§ **Supplied information**
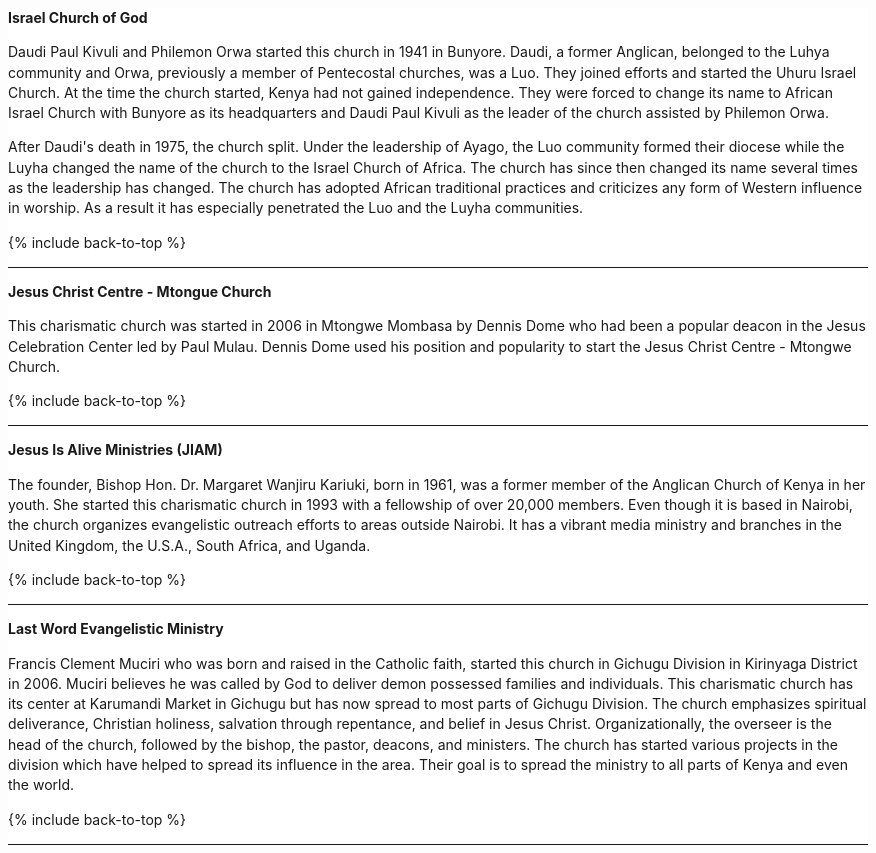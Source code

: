 
<a name="israel"></a>**Israel Church of God**  

Daudi Paul Kivuli and Philemon Orwa started this church in 1941 in Bunyore. Daudi, a former Anglican, belonged to the Luhya community and Orwa, previously a member of Pentecostal churches, was a Luo. They joined efforts and started the Uhuru Israel Church. At the time the church started, Kenya had not gained independence. They were forced to change its name to African Israel Church with Bunyore as its headquarters and Daudi Paul Kivuli as the leader of the church assisted by Philemon Orwa.  

After Daudi's death in 1975, the church split. Under the leadership of Ayago, the Luo community formed their diocese while the Luyha changed the name of the church to the Israel Church of Africa. The church has since then changed its name several times as the leadership has changed. The church has adopted African traditional practices and criticizes any form of Western influence in worship. As a result it has especially penetrated the Luo and the Luyha communities.

{% include back-to-top %}   

***


<a name="mtongue"></a>**Jesus Christ Centre - Mtongue Church**  

This charismatic church was started in 2006 in Mtongwe Mombasa by Dennis Dome who had been a popular deacon in the Jesus Celebration Center led by Paul Mulau. Dennis Dome used his position and popularity to start the Jesus Christ Centre - Mtongwe Church.

{% include back-to-top %}   

***


<a name="jiam"></a>**Jesus Is Alive Ministries (JIAM)**  

The founder, Bishop Hon. Dr. Margaret Wanjiru Kariuki, born in 1961, was a former member of the Anglican Church of Kenya in her youth. She started this charismatic church in 1993 with a fellowship of over 20,000 members. Even though it is based in Nairobi, the church organizes evangelistic outreach efforts to areas outside Nairobi. It has a vibrant media ministry and branches in the United Kingdom, the U.S.A., South Africa, and Uganda.

{% include back-to-top %}   

***


<a name="lastword"></a>**Last Word Evangelistic Ministry**  

Francis Clement Muciri who was born and raised in the Catholic faith, started this church in Gichugu Division in Kirinyaga District in 2006\. Muciri believes he was called by God to deliver demon possessed families and individuals. This charismatic church has its center at Karumandi Market in Gichugu but has now spread to most parts of Gichugu Division. The church emphasizes spiritual deliverance, Christian holiness, salvation through repentance, and belief in Jesus Christ. Organizationally, the overseer is the head of the church, followed by the bishop, the pastor, deacons, and ministers. The church has started various projects in the division which have helped to spread its influence in the area. Their goal is to spread the ministry to all parts of Kenya and even the world.

{% include back-to-top %}   

***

§ **What the exercise asks**
Take the line that contains "Word Evangelistic Ministry**" and each line after it through the end of the records, and repeat them all exactly. Nothing else.

§ **Answer to the exercise**
<a name="lastword"></a>**Last Word Evangelistic Ministry**  

Francis Clement Muciri who was born and raised in the Catholic faith, started this church in Gichugu Division in Kirinyaga District in 2006\. Muciri believes he was called by God to deliver demon possessed families and individuals. This charismatic church has its center at Karumandi Market in Gichugu but has now spread to most parts of Gichugu Division. The church emphasizes spiritual deliverance, Christian holiness, salvation through repentance, and belief in Jesus Christ. Organizationally, the overseer is the head of the church, followed by the bishop, the pastor, deacons, and ministers. The church has started various projects in the division which have helped to spread its influence in the area. Their goal is to spread the ministry to all parts of Kenya and even the world.

{% include back-to-top %}   

***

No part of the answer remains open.